Even rarer than a white truffle

A few weeks ago, I wrote that when a director resigns and includes a letter explaining why they resigned, it was as rare as a white truffle. In a typical year, there’s typically fewer than 10 of these letters, even though director resignations are one of the most common 8-Ks filed. In this case, a former director at Werner Enterprises claimed that he was dismissed from the board because he questioned the number of related-party transactions.

So imagine my surprise when I was looking at Werner Enterprises for a different project and came across a second letter from that very same former director, Vikram Mansharamani. In the letter, which was dated March 5 and filed with the SEC on March 7, the former director says that he was not renominated to Werner’s board “for the very reasons I resigned”.

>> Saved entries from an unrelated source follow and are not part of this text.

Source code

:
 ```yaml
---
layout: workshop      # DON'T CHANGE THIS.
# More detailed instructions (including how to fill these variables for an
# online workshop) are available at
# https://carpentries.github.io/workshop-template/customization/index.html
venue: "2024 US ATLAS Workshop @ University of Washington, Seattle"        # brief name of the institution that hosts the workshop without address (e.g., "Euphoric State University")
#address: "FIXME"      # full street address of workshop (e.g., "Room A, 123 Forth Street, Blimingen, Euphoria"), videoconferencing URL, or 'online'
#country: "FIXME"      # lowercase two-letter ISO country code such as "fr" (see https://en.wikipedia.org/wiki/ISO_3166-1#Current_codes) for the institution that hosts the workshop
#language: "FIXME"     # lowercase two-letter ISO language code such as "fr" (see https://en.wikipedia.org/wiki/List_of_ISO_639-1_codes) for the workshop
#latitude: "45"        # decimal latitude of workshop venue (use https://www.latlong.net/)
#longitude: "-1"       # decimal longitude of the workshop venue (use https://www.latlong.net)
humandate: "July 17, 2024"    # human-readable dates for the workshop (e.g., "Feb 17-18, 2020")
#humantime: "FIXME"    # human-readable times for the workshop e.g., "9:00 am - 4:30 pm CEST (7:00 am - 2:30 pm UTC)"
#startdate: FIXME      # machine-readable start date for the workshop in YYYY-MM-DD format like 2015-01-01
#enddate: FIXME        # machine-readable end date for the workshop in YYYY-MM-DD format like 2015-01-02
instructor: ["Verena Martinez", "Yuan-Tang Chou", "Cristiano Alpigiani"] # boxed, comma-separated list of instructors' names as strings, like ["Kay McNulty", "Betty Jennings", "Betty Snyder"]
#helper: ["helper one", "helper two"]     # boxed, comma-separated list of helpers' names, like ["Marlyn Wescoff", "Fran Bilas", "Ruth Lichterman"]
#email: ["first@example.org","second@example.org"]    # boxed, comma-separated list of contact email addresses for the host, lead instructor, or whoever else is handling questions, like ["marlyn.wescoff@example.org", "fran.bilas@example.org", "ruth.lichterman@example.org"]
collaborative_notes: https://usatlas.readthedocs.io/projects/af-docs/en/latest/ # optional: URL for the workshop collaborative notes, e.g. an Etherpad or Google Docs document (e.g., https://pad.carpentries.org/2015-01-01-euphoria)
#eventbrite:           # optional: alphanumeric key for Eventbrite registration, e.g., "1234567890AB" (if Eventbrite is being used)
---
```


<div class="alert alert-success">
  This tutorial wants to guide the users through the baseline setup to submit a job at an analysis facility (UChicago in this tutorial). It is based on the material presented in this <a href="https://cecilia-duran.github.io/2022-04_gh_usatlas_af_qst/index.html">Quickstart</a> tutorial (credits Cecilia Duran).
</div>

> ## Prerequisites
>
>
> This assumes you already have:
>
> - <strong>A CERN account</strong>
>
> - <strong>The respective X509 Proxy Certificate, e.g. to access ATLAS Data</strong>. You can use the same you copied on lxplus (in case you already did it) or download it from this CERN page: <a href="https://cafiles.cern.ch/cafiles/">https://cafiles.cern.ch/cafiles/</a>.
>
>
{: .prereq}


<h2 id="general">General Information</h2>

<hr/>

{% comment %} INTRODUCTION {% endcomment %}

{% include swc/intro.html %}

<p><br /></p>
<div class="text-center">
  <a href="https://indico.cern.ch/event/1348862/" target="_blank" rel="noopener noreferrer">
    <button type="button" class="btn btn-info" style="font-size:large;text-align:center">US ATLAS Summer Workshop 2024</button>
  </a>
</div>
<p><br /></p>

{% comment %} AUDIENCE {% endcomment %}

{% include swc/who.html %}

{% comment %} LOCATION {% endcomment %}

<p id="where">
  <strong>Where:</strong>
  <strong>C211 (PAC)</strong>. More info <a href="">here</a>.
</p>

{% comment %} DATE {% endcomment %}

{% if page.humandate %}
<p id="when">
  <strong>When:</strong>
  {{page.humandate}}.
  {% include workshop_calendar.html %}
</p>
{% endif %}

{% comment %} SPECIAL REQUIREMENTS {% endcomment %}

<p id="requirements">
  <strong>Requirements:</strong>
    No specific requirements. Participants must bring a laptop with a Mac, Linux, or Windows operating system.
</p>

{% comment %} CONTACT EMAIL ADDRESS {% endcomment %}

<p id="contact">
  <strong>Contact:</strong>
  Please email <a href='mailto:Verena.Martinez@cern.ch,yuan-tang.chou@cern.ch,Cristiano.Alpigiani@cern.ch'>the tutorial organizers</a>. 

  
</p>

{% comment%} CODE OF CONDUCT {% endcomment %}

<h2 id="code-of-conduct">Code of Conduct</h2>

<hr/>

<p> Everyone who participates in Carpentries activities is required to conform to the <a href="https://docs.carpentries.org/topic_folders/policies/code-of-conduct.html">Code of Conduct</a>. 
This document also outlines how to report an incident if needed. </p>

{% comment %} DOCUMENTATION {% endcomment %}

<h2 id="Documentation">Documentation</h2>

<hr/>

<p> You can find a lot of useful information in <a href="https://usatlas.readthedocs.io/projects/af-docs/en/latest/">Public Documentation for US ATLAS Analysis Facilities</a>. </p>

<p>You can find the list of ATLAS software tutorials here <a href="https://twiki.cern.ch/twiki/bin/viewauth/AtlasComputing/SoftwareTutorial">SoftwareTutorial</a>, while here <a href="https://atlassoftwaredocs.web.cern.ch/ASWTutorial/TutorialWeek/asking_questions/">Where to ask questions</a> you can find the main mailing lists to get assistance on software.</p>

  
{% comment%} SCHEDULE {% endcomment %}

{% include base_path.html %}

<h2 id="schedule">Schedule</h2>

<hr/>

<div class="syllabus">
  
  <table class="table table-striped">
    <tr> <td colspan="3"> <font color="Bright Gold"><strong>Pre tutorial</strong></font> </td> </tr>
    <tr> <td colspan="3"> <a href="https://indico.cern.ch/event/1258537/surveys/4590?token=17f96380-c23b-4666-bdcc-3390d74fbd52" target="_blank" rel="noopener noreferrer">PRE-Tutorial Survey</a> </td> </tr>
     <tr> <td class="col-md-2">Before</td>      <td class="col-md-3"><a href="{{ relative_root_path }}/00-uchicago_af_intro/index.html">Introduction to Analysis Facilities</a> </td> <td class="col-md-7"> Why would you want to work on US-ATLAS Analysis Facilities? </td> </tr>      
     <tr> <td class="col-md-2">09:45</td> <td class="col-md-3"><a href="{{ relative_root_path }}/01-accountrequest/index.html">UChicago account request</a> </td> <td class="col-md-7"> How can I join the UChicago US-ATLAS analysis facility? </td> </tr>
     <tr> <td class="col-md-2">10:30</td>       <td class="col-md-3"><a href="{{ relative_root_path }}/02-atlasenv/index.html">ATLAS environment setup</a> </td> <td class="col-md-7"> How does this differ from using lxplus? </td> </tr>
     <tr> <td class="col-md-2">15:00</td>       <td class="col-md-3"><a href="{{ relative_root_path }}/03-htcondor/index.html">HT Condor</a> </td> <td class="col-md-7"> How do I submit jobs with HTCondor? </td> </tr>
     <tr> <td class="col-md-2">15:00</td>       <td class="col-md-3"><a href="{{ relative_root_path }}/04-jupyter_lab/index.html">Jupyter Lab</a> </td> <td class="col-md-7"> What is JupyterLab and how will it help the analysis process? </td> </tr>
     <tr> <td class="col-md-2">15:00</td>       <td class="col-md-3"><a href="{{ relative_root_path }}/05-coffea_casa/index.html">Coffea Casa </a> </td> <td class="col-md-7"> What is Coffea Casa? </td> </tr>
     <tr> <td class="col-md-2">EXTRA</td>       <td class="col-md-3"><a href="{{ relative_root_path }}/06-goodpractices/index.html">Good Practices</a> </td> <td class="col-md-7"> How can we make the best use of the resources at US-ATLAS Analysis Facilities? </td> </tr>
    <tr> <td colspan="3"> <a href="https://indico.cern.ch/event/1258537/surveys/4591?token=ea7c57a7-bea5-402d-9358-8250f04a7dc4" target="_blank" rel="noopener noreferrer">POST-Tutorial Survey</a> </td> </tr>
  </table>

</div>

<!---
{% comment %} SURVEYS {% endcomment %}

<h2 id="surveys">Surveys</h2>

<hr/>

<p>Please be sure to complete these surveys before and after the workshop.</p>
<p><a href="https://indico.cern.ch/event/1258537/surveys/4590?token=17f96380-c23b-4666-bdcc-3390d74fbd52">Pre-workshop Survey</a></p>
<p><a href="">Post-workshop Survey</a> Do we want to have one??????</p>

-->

The letter went on to raise concerns about a nearly $400K contract awarded to a board member and the company’s over emphasis of ESG issues — not to do the right thing, but “to improve an ESG scorecard”. It also noted that by not renominating Mansharamani, it sent a message to board members to conform, or they too, would be asked to leave. As Manshararamani wrote: “get on board with our views or you’ll be off the board.”

As an outsider looking in, it’s essentially impossible to say who’s right here. What is clear is that this type of dispute is almost never made publicly. It’s much more common for those with a short position in the stock or an activist investor to point out problems. But two letters from a former director? That is very very rare!